Start of Given entries

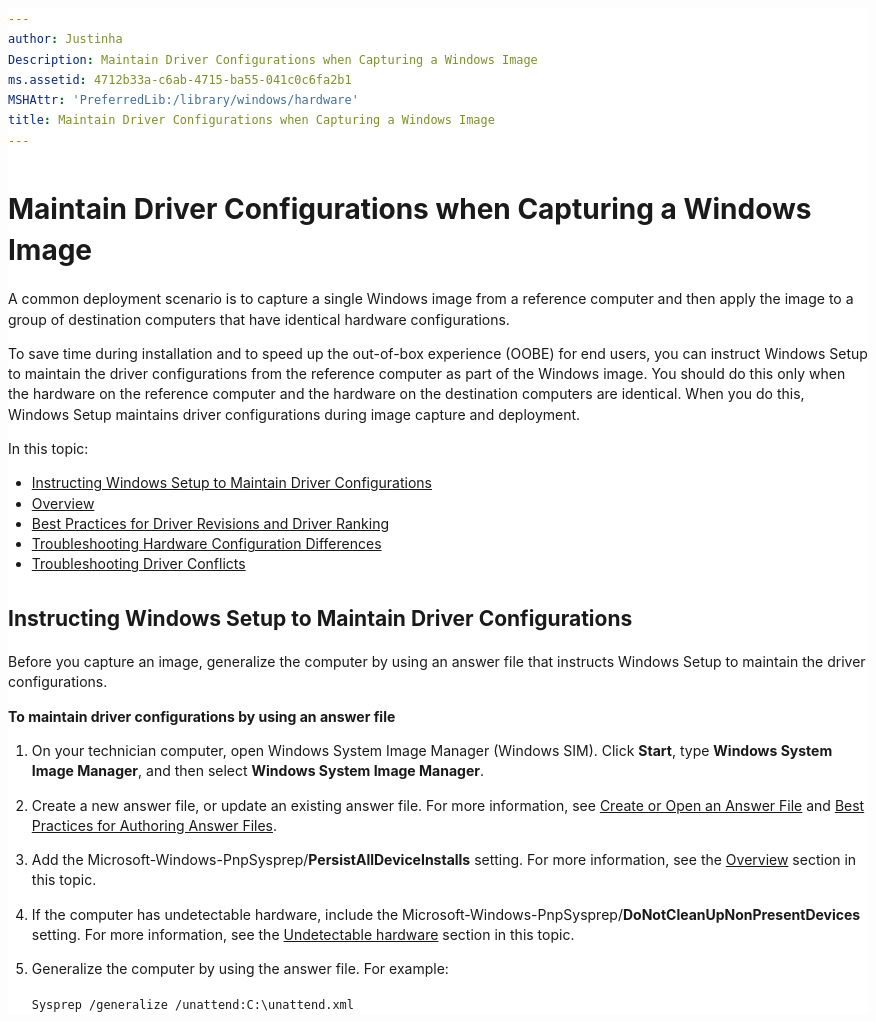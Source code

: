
 ```yaml
---
author: Justinha
Description: Maintain Driver Configurations when Capturing a Windows Image
ms.assetid: 4712b33a-c6ab-4715-ba55-041c0c6fa2b1
MSHAttr: 'PreferredLib:/library/windows/hardware'
title: Maintain Driver Configurations when Capturing a Windows Image
---
```


# Maintain Driver Configurations when Capturing a Windows Image


A common deployment scenario is to capture a single Windows image from a reference computer and then apply the image to a group of destination computers that have identical hardware configurations.

To save time during installation and to speed up the out-of-box experience (OOBE) for end users, you can instruct Windows Setup to maintain the driver configurations from the reference computer as part of the Windows image. You should do this only when the hardware on the reference computer and the hardware on the destination computers are identical. When you do this, Windows Setup maintains driver configurations during image capture and deployment.

In this topic:

-   [Instructing Windows Setup to Maintain Driver Configurations](#bkmk-1)
-   [Overview](#bkmk-2)
-   [Best Practices for Driver Revisions and Driver Ranking](#bkmk-3)
-   [Troubleshooting Hardware Configuration Differences](#bkmk-4)
-   [Troubleshooting Driver Conflicts](#bkmk-5)

## <span id="bkmk_1"></span><span id="BKMK_1"></span>Instructing Windows Setup to Maintain Driver Configurations


Before you capture an image, generalize the computer by using an answer file that instructs Windows Setup to maintain the driver configurations.

**To maintain driver configurations by using an answer file**

1.  On your technician computer, open Windows System Image Manager (Windows SIM). Click **Start**, type **Windows System Image Manager**, and then select **Windows System Image Manager**.
2.  Create a new answer file, or update an existing answer file. For more information, see [Create or Open an Answer File](https://msdn.microsoft.com/library/windows/hardware/dn915085) and [Best Practices for Authoring Answer Files](https://msdn.microsoft.com/library/windows/hardware/dn915073).
3.  Add the Microsoft-Windows-PnpSysprep/**PersistAllDeviceInstalls** setting. For more information, see the [Overview](#bkmk-2) section in this topic.
4.  If the computer has undetectable hardware, include the Microsoft-Windows-PnpSysprep/**DoNotCleanUpNonPresentDevices** setting. For more information, see the [Undetectable hardware](#undetectablehardware) section in this topic.
5.  Generalize the computer by using the answer file. For example:

    ``` syntax
    Sysprep /generalize /unattend:C:\unattend.xml
    ```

End of Given entries

● Your objective: Check every line of the data, and copy the ones that contain "deployment".

● Finished task:
A common deployment scenario is to capture a single Windows image from a reference computer and then apply the image to a group of destination computers that have identical hardware configurations.
To save time during installation and to speed up the out-of-box experience (OOBE) for end users, you can instruct Windows Setup to maintain the driver configurations from the reference computer as part of the Windows image. You should do this only when the hardware on the reference computer and the hardware on the destination computers are identical. When you do this, Windows Setup maintains driver configurations during image capture and deployment.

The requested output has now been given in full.